Nothing close to clubbing, forget about dressed for action  These are just couple of close friends with their husbands and kids, and seriously all nice people (my husband says his wavelength doesn't match with the husband of one of my friends however he has never been offensive or anything. he is a good person too). We just meet, chat, watch tv, probably have dinner, tea etc. We don't even drink alcohol .. just some nice time with the group which should be fun.

Resentment is what I am scared of. You got it absolutely right! My husband really loves me but I fail to understand how he fails to understand that these little things matters to me... Resentment is the natural feeling that I get and I would really do whatever it takes to stay few miles away from that feeling.


----------



## Entropy3000 (May 11, 2011)

eowyn said:


> Nothing close to clubbing, forget about dressed for action  These are just couple of close friends with their husbands and kids, and seriously all nice people (my husband says his wavelength doesn't match with the husband of one of my friends however he has never been offensive or anything. he is a good person too). We just meet, chat, watch tv, probably have dinner, tea etc. We don't even drink alcohol .. just some nice time with the group which should be fun.
> 
> Resentment is what I am scared of. You got it absolutely right! My husband really loves me but I fail to understand how he fails to understand that these little things matters to me... Resentment is the natural feeling that I get and I would really do whatever it takes to stay few miles away from that feeling.


Ok, so I really wish I could talk to him. This is unreasonable. You are looking for a once a month thing. I don't see why he cannot suck it up and step out of his shell for this. No big deal. If it was weekly then I get it.

This is something he needs to do.
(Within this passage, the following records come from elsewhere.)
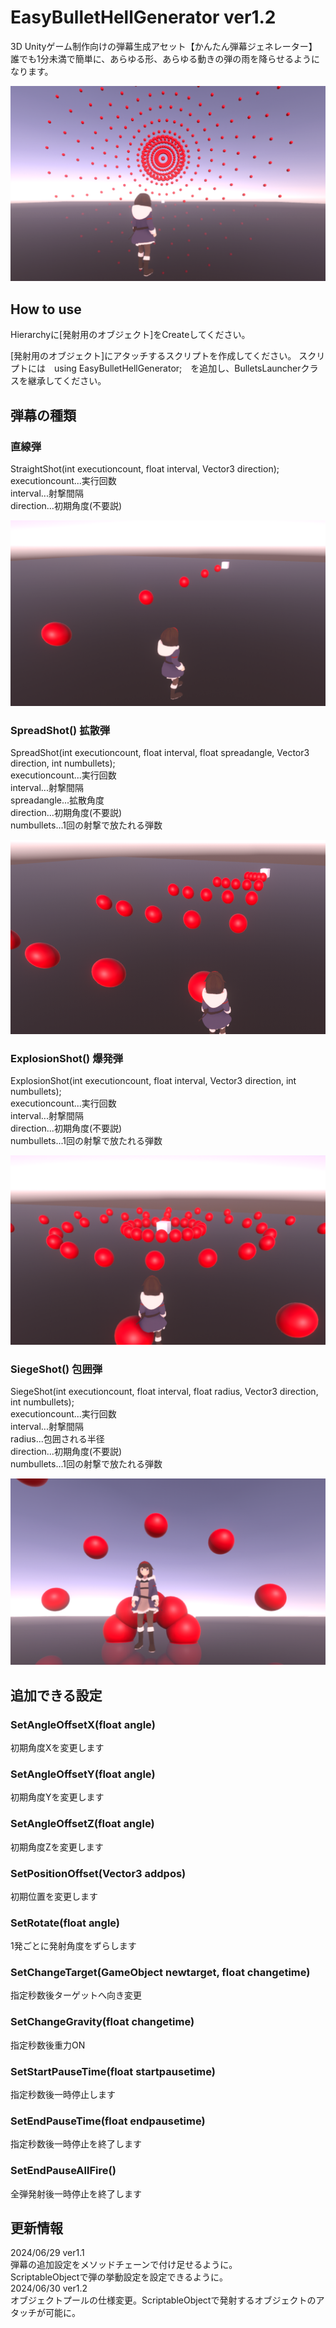 # EasyBulletHellGenerator ver1.2
3D Unityゲーム制作向けの弾幕生成アセット【かんたん弾幕ジェネレーター】  
誰でも1分未満で簡単に、あらゆる形、あらゆる動きの弾の雨を降らせるようになります。

![sc1](https://github.com/NoranekoSan1000/EasyBulletHellGenerater/blob/main/img/sc1.png)

  
## How to use
Hierarchyに[発射用のオブジェクト]をCreateしてください。

[発射用のオブジェクト]にアタッチするスクリプトを作成してください。
スクリプトには　using EasyBulletHellGenerator;　を追加し、BulletsLauncherクラスを継承してください。
  
## 弾幕の種類  


### 直線弾  
StraightShot(int executioncount, float interval, Vector3 direction);  
executioncount...実行回数  
interval...射撃間隔  
direction...初期角度(不要説)  

![sc2](https://github.com/NoranekoSan1000/EasyBulletHellGenerater/blob/main/img/sc2.png)

### SpreadShot() 拡散弾  
SpreadShot(int executioncount, float interval, float spreadangle, Vector3 direction, int numbullets);  
executioncount...実行回数  
interval...射撃間隔  
spreadangle...拡散角度  
direction...初期角度(不要説)  
numbullets...1回の射撃で放たれる弾数 

![sc3](https://github.com/NoranekoSan1000/EasyBulletHellGenerater/blob/main/img/sc3.png)

### ExplosionShot() 爆発弾  
ExplosionShot(int executioncount, float interval, Vector3 direction, int numbullets);  
executioncount...実行回数  
interval...射撃間隔  
direction...初期角度(不要説)  
numbullets...1回の射撃で放たれる弾数  

![sc4](https://github.com/NoranekoSan1000/EasyBulletHellGenerater/blob/main/img/sc4.png)

### SiegeShot() 包囲弾  
SiegeShot(int executioncount, float interval, float radius, Vector3 direction, int numbullets);  
executioncount...実行回数  
interval...射撃間隔  
radius...包囲される半径  
direction...初期角度(不要説)  
numbullets...1回の射撃で放たれる弾数  

![sc5](https://github.com/NoranekoSan1000/EasyBulletHellGenerater/blob/main/img/sc5.png)

  
## 追加できる設定

### SetAngleOffsetX(float angle)  
初期角度Xを変更します

### SetAngleOffsetY(float angle)  
初期角度Yを変更します

### SetAngleOffsetZ(float angle)  
初期角度Zを変更します

### SetPositionOffset(Vector3 addpos)  
初期位置を変更します

### SetRotate(float angle)  
1発ごとに発射角度をずらします

### SetChangeTarget(GameObject newtarget, float changetime)  
指定秒数後ターゲットへ向き変更

### SetChangeGravity(float changetime)  
指定秒数後重力ON

### SetStartPauseTime(float startpausetime)  
指定秒数後一時停止します

### SetEndPauseTime(float endpausetime)  
指定秒数後一時停止を終了します

### SetEndPauseAllFire()  
全弾発射後一時停止を終了します


## 更新情報
2024/06/29 ver1.1  
弾幕の追加設定をメソッドチェーンで付け足せるように。  
ScriptableObjectで弾の挙動設定を設定できるように。  
2024/06/30 ver1.2  
オブジェクトプールの仕様変更。ScriptableObjectで発射するオブジェクトのアタッチが可能に。
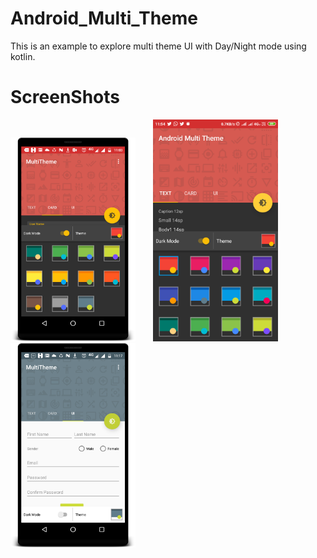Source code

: # Android_Multi_Theme
This is an example to explore multi theme UI with Day/Night mode using kotlin.

# ScreenShots
<div>
<img src="https://github.com/NandagopalR/Android_Multi_Theme/blob/master/Screenshots/multi_theme_01.png" width="200">
<img width="20">
<img src="https://github.com/NandagopalR/Android_Multi_Theme/blob/master/Screenshots/multi_theme_02.png" width="200">
<img width="20">
<img src="https://github.com/NandagopalR/Android_Multi_Theme/blob/master/Screenshots/multi_theme_03.png" width="200">
</div>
It would actually be good for him.

I am always pushing His Needs Her Needs for truing up emotional needs and for boundaries. You might try using this as a basis and tell him that you have a need for him to be by you as your husband in these social ineractions. He needs to be very clear that this is truly important to you. He is being a PITA and is just hoping this goes away. 

It is unfair for you to have to attend this without your husband. He needs to man-up and play his role. He should be proud to be seen as your husband and happy that you want everyione to know this.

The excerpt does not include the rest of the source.